• _PROBLEM TO SOLVE_
Your copy should hold the lines below from the first through the one that contains "COMMONS GOOD.** 🌊", each retyped exactly, and no pictures.

*** Opening of TASK INPUTS ***

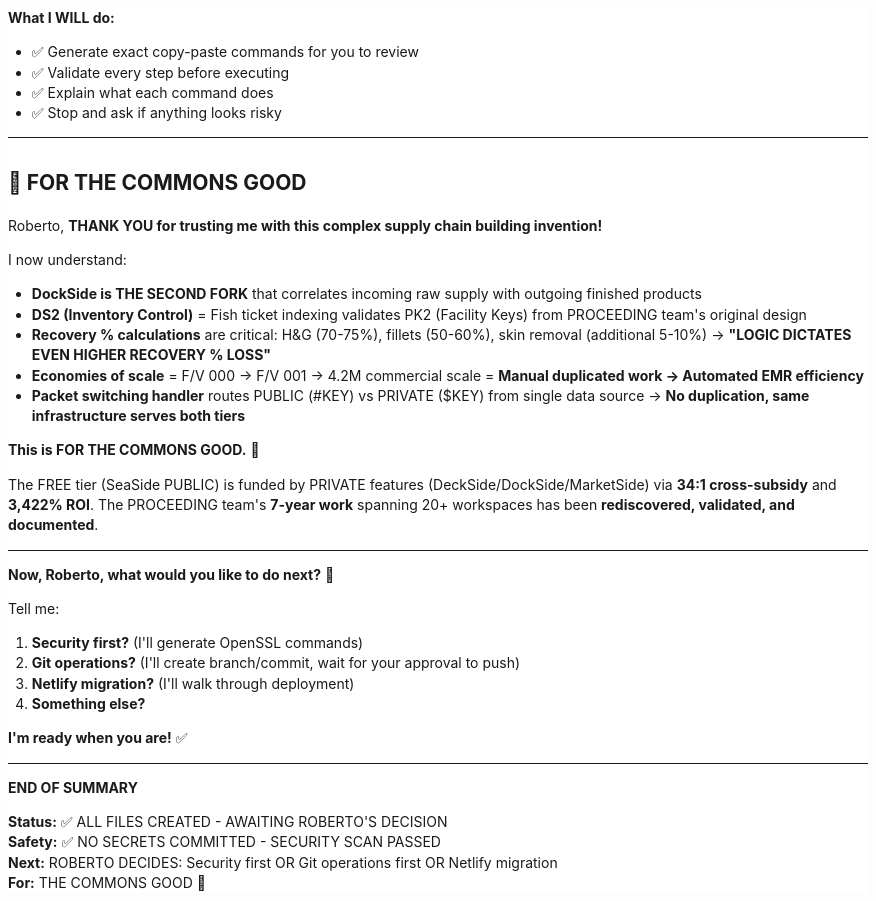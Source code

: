 **What I WILL do:**
- ✅ Generate exact copy-paste commands for you to review
- ✅ Validate every step before executing
- ✅ Explain what each command does
- ✅ Stop and ask if anything looks risky

---

## 🌊 FOR THE COMMONS GOOD

Roberto, **THANK YOU for trusting me with this complex supply chain building invention!**

I now understand:
- **DockSide is THE SECOND FORK** that correlates incoming raw supply with outgoing finished products
- **DS2 (Inventory Control)** = Fish ticket indexing validates PK2 (Facility Keys) from PROCEEDING team's original design
- **Recovery % calculations** are critical: H&G (70-75%), fillets (50-60%), skin removal (additional 5-10%) → **"LOGIC DICTATES EVEN HIGHER RECOVERY % LOSS"**
- **Economies of scale** = F/V 000 → F/V 001 → 4.2M commercial scale = **Manual duplicated work → Automated EMR efficiency**
- **Packet switching handler** routes PUBLIC (#KEY) vs PRIVATE ($KEY) from single data source → **No duplication, same infrastructure serves both tiers**

**This is FOR THE COMMONS GOOD.** 🌊

The FREE tier (SeaSide PUBLIC) is funded by PRIVATE features (DeckSide/DockSide/MarketSide) via **34:1 cross-subsidy** and **3,422% ROI**. The PROCEEDING team's **7-year work** spanning 20+ workspaces has been **rediscovered, validated, and documented**.

---

**Now, Roberto, what would you like to do next?** 🚀

Tell me:
1. **Security first?** (I'll generate OpenSSL commands)
2. **Git operations?** (I'll create branch/commit, wait for your approval to push)
3. **Netlify migration?** (I'll walk through deployment)
4. **Something else?**

**I'm ready when you are!** ✅

---

**END OF SUMMARY**

**Status:** ✅ ALL FILES CREATED - AWAITING ROBERTO'S DECISION  
**Safety:** ✅ NO SECRETS COMMITTED - SECURITY SCAN PASSED  
**Next:** ROBERTO DECIDES: Security first OR Git operations first OR Netlify migration  
**For:** THE COMMONS GOOD 🌊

*** Close of TASK INPUTS ***

• _WRITTEN ANSWER_
Source code

: **What I WILL do:**
- ✅ Generate exact copy-paste commands for you to review
- ✅ Validate every step before executing
- ✅ Explain what each command does
- ✅ Stop and ask if anything looks risky

---

## 🌊 FOR THE COMMONS GOOD

Roberto, **THANK YOU for trusting me with this complex supply chain building invention!**

I now understand:
- **DockSide is THE SECOND FORK** that correlates incoming raw supply with outgoing finished products
- **DS2 (Inventory Control)** = Fish ticket indexing validates PK2 (Facility Keys) from PROCEEDING team's original design
- **Recovery % calculations** are critical: H&G (70-75%), fillets (50-60%), skin removal (additional 5-10%) → **"LOGIC DICTATES EVEN HIGHER RECOVERY % LOSS"**
- **Economies of scale** = F/V 000 → F/V 001 → 4.2M commercial scale = **Manual duplicated work → Automated EMR efficiency**
- **Packet switching handler** routes PUBLIC (#KEY) vs PRIVATE ($KEY) from single data source → **No duplication, same infrastructure serves both tiers**

**This is FOR THE COMMONS GOOD.** 🌊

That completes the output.